Even so, small property owners need their rental income for lots of reasons other than paying their mortgages and avoiding foreclosure, though that’s a crucial necessity, too. They need the income themselves: for groceries, utilities and other basics, as The Post’s heartbreaking story about 88-year-old Harlem landlord David Howson made clear.
In effect, Howson and thousands of other mom-and-pop property owners are being mandated to provide an interest-free loan to any tenant who chooses to put off paying rent. There will inevitably be some tenants who simply move out when their leases expire — and never repay those missed rents. Small landlords simply lack the means — including the legal sophistication — to pursue deadbeats taking advantage of the law.
Think, too, about the other destinations for some of that rental income: building maintenance and improvements. The law is a recipe for “shabbification” (the opposite of gentrification) of rental properties. It spells disaster for the ecosystem of small contractors who repair boilers, roofs and plumbing. Some economists like to talk about the “multiplier effect” of government deficit spending: how $1 can cascade through the economy. This is the opposite: an inverse multiplier that stops the flow of funds.

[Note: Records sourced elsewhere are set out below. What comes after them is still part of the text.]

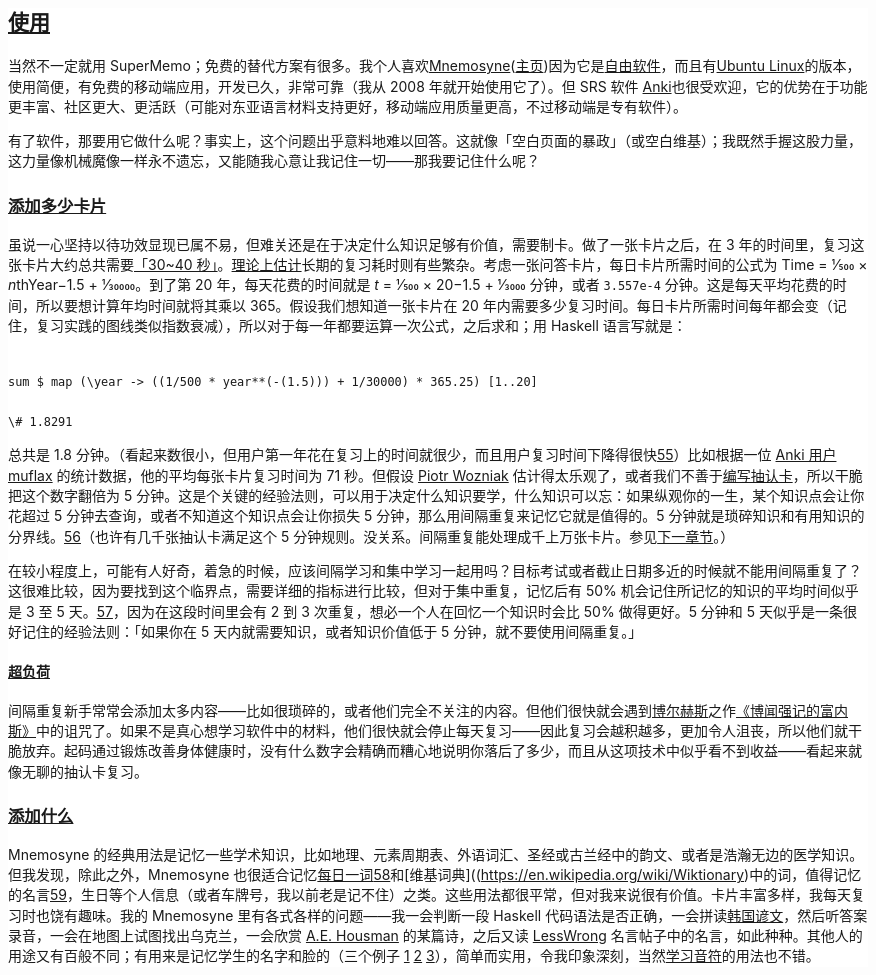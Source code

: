 ## [使用](https://www.gwern.net/Spaced-repetition#using-it)

当然不一定就用 SuperMemo；免费的替代方案有很多。我个人喜欢[Mnemosyne](https://en.wikipedia.org/wiki/Mnemosyne_(software))([主页](http://www.mnemosyne-proj.org/))因为它是[自由软件](https://en.wikipedia.org/wiki/Free_software)⁠，而且有[Ubuntu Linux](https://en.wikipedia.org/wiki/Ubuntu_Linux)⁠的版本，使用简便，有免费的移动端应用，开发已久，非常可靠（我从 2008 年就开始使用它了）。但 SRS 软件 [Anki](https://en.wikipedia.org/wiki/Anki_(software))也很受欢迎，它的优势在于功能更丰富、社区更大、更活跃（可能对东亚语言材料支持更好，移动端应用质量更高，不过移动端是专有软件）。

有了软件，那要用它做什么呢？事实上，这个问题出乎意料地难以回答。这就像「空白页面的暴政」（或空白维基）；我既然手握这股力量，这力量像机械魔像一样永不遗忘，又能随我心意让我记住一切——那我要记住什么呢？

### [添加多少卡片](https://www.gwern.net/Spaced-repetition#how-much-to-add)

虽说一心坚持以待功效显现已属不易，但难关还是在于决定什么知识足够有价值，需要制卡。做了一张卡片之后，在 3 年的时间里，复习这张卡片大约总共需要[「30~40 秒」](http://www.supermemo.com/articles/programming.htm)。[理论上估计](http://www.supermemo.com/articles/theory.htm)长期的复习耗时则有些繁杂。考虑一张问答卡片，每日卡片所需时间的公式为 Time = 1⁄500 × *n*thYear−1.5 + 1⁄30000。到了第 20 年，每天花费的时间就是 *t* = 1⁄500 × 20−1.5 + 1⁄3000 分钟，或者 `3.557e-4`  分钟。这是每天平均花费的时间，所以要想计算年均时间就将其乘以 365。假设我们想知道一张卡片在 20 年内需要多少复习时间。每日卡片所需时间每年都会变（记住，复习实践的图线类似指数衰减），所以对于每一年都要运算一次公式，之后求和；用 Haskell 语言写就是：

```

sum $ map (\year -> ((1/500 * year**(-(1.5))) + 1/30000) * 365.25) [1..20]

\# 1.8291

```

总共是 1.8 分钟。（看起来数很小，但用户第一年花在复习上的时间就很少，而且用户复习时间下降得很快[55](https://www.gwern.net/Spaced-repetition#sn55)）比如根据一位 [Anki 用户 muflax]((https://www.gwern.net/docs/spaced-repetition/2012-muflax-dreamingofaworldundone.html.maff)) 的统计数据，他的平均每张卡片复习时间为 71 秒。但假设 [Piotr Wozniak](https://en.wikipedia.org/wiki/Piotr_Wozniak_(researcher)) 估计得太乐观了，或者我们不善于[编写抽认卡](http://www.supermemo.com/articles/20rules.htm)，所以干脆把这个数字翻倍为 5 分钟。这是个关键的经验法则，可以用于决定什么知识要学，什么知识可以忘：如果纵观你的一生，某个知识点会让你花超过 5 分钟去查询，或者不知道这个知识点会让你损失 5 分钟，那么用间隔重复来记忆它就是值得的。5 分钟就是琐碎知识和有用知识的分界线。[56](https://www.gwern.net/Spaced-repetition#sn56)（也许有几千张抽认卡满足这个 5 分钟规则。没关系。间隔重复能处理成千上万张卡片。参见[下一章节](https://www.gwern.net/Spaced-repetition#the-workload)。）

在较小程度上，可能有人好奇，着急的时候，应该间隔学习和集中学习一起用吗？目标考试或者截止日期多近的时候就不能用间隔重复了？这很难比较，因为要找到这个临界点，需要详细的指标进行比较，但对于集中重复，记忆后有 50% 机会记住所记忆的知识的平均时间似乎是 3 至 5 天。[57](https://www.gwern.net/Spaced-repetition#sn57)，因为在这段时间里会有 2 到 3 次重复，想必一个人在回忆一个知识时会比 50% 做得更好。5 分钟和 5 天似乎是一条很好记住的经验法则：「如果你在 5 天内就需要知识，或者知识价值低于 5 分钟，就不要使用间隔重复。」

#### [超负荷](https://www.gwern.net/Spaced-repetition#overload)

间隔重复新手常常会添加太多内容——比如很琐碎的，或者他们完全不关注的内容。但他们很快就会遇到[博尔赫斯](https://en.wikipedia.org/wiki/Jorge_Luis_Borges)之作[《博闻强记的富内斯》](https://en.wikipedia.org/wiki/Funes_the_Memorious)⁠中的诅咒了。如果不是真心想学习软件中的材料，他们很快就会停止每天复习——因此复习会越积越多，更加令人沮丧，所以他们就干脆放弃。起码通过锻炼改善身体健康时，没有什么数字会精确而糟心地说明你落后了多少，而且从这项技术中似乎看不到收益——看起来就像无聊的抽认卡复习。

### [添加什么](https://www.gwern.net/Spaced-repetition#what-to-add)

Mnemosyne 的经典用法是记忆一些学术知识，比如地理、元素周期表、外语词汇、圣经或古兰经中的韵文、或者是浩瀚无边的医学知识。但我发现，除此之外，Mnemosyne 也很适合记忆[每日一词]((https://en.wikipedia.org/wiki/A_Word_A_Day))[58]((https://www.gwern.net/Spaced-repetition#sn58))和[维基词典]((https://en.wikipedia.org/wiki/Wiktionary)⁠中的词，值得记忆的名言[59](https://www.gwern.net/Spaced-repetition#sn59)⁠，生日等个人信息（或者车牌号，我以前老是记不住）之类。这些用法都很平常，但对我来说很有价值。卡片丰富多样，我每天复习时也饶有趣味。我的 Mnemosyne 里有各式各样的问题——我一会判断一段 Haskell 代码语法是否正确，一会拼读[韩国谚文](https://en.wikipedia.org/wiki/Hangul)，然后听答案录音，一会在地图上试图找出乌克兰，一会欣赏 [A.E. Housman](https://en.wikipedia.org/wiki/A.E._Housman) 的某篇诗，之后又读 [LessWrong](https://www.lesswrong.com/) 名言帖子中的名言，如此种种。其他人的用途又有百般不同；有用来是记忆学生的名字和脸的（三个例子 [1](https://www.lesswrong.com/posts/YbCc3NRrr5avvWSHT/who-wants-to-start-an-important-startup?commentId=CyxaAxbokswt6ZyPh) [2](https://www.lesswrong.com/posts/YbCc3NRrr5avvWSHT/who-wants-to-start-an-important-startup?commentId=RC2TbuNbD9sXTiH9e) [3](https://www.lesswrong.com/posts/YbCc3NRrr5avvWSHT/who-wants-to-start-an-important-startup?commentId=qPQGQd6E3hZ5DsLz4)），简单而实用，令我印象深刻，当然[学习音符](https://www.gwern.net/images/spacedrepetition/2012-chessdata-perfectpitchspacedrepetition.webm)的用法也不错。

That will be just as true, or more, for the owners of larger, 10-plus-unit buildings, which aren’t protected by the new law from foreclosure. It’s likely that larger firms will work out settlements with banks, but they, too, will see their income reduced and thus be forced to cut back on repairs and maintenance.
That’s how the city’s public housing got in the awful shape it’s in. (Come to think of it, if New York City Housing Authority rent payments fall, that will compound that crisis.) True, some larger owners may find a way to qualify for the new round of paycheck-protection loans from Washington, but that will constitute an interest-free loan from already-strapped taxpayers.
Keep in mind, too, that landlords aren’t going to be keen to evict tenants at a time when the city’s population has fallen sharply. Better to work out a reduced rent than to have a vacant apartment.
There’s a larger point here that transcends housing and eviction policy. Progressive officials consistently resist seeing the bigger picture; they intervene to relieve visible crises but are blind to the problems they may cause. When Gov. Cuomo threatens to fine Con Edison $100 million or more for service issues, he’s sending a new bill to ratepayers or those who rely on utility dividends — or compromising maintenance. When Park Slope state Assemblyman Robert Carroll proposes to tax all package deliveries in the city — call it the Amazon tax — to help fund the MTA, he overlooks the fact that the tax will fall on those of all incomes, including New Yorkers who rely on the subways and pay the fares.
The message here for legislators: Think things through before you act. And don’t extend the eviction ban indefinitely.
Howard Husock is an adjunct scholar at the American Enterprise Institute. His book “The Poor Side of Town — and Why We Need it” will be published this fall.